4. Results 4.1. Subtask 1 (English texts) 4.1.1. Experiments with Transformers

All experiments involving transformer-based classification algorithms were conducted using the PyTorch library, an open-source Deep Learning framework developed by Meta AI, allowing for the development of neural network architectures with an Object-Oriented Programming approach. PyTorch exhibits great interoperability with the Hugging Face Transformers library, thus making it an excellent choice for Transfer Learning approaches.

BERT and RoBERTa models were initially pretrained by using MLM (Masked Language Modeling), where 15% of words in each sentence of every given text was masked, while the model attempted to restore all missing tokens, and NSP where given a sentence, the model made an attempt to guess the next sentence in the text. Experiments were made with and without pretraining the models, but the resulting models (bert-base-autextification and roberta-baseautextification) did not seem to impact the results in any meaningful way.

For the purposes of the binary classification task, performance was better when data preprocessing was minimal to nonexistent. Words and subword units were then converted to IDs, while padding to the maximum text length (depending on the vocabulary of the tokenizer and the subword units included) was applied. Padding was ignored during the training process due to the creation of an attention mask for every given entry.
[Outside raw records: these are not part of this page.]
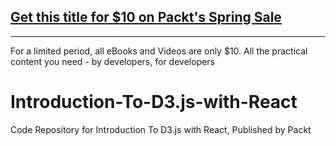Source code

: ## [Get this title for $10 on Packt's Spring Sale](https://www.packt.com/V16421?utm_source=github&utm_medium=packt-github-repo&utm_campaign=spring_10_dollar_2022)
-----
For a limited period, all eBooks and Videos are only $10. All the practical content you need \- by developers, for developers

# Introduction-To-D3.js-with-React
Code Repository for Introduction To D3.js with React, Published by Packt

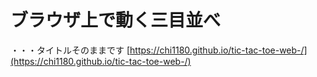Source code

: # ブラウザ上で動く三目並べ
・・・タイトルそのままです
[https://chi1180.github.io/tic-tac-toe-web-/](https://chi1180.github.io/tic-tac-toe-web-/)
The classifier architectures were created as classes, each with a constructor containing the various layers of the architecture, and a forward function for performing forward propagation. In every case, the first layer involved is that of the transformer architecture, followed by a dropout layer with a probability of 0.3, followed by a linear classification head with an input corresponding to the dimensionality of the transformer embeddings (e.g., 768 for BERT). The linear head input is taken either in the form of the pooled output (BERT/RoBERTa), the last timestep (ELECTRA), or the logits (XLNet). Since we are dealing with a binary classification task, the classification head is activated by a sigmoid function, converting the raw logits into a probability between 0 and 1 and being rounded. 0 represents generated texts, while 1 represents human-made ones.

Training was done in mini-batches with a batch size of 64 for the duration of 2 epochs total. Loss was calculated by the BCELoss function (Binary Cross-Entropy) provided by PyTorch, while the AdamW optimizer (Adam with weight decay) was used for optimization purposes, with an initial learning rate of 5e-5. Evaluation metrics were performed on a validation set (extracted by the train_test_split) function provided by the scikit-learn framework and comprising 20% of the original dataframe (all entries being random). Performance was evaluated by using Accuracy, Precision, Recall and F1-score. The ranking of the models in the subtask 1 dataset is displayed in Table 4:

The best results were yielded by the ELECTRA transformer, even though it is evident that transformer architectures seldom fall beneath the 0.9 threshold.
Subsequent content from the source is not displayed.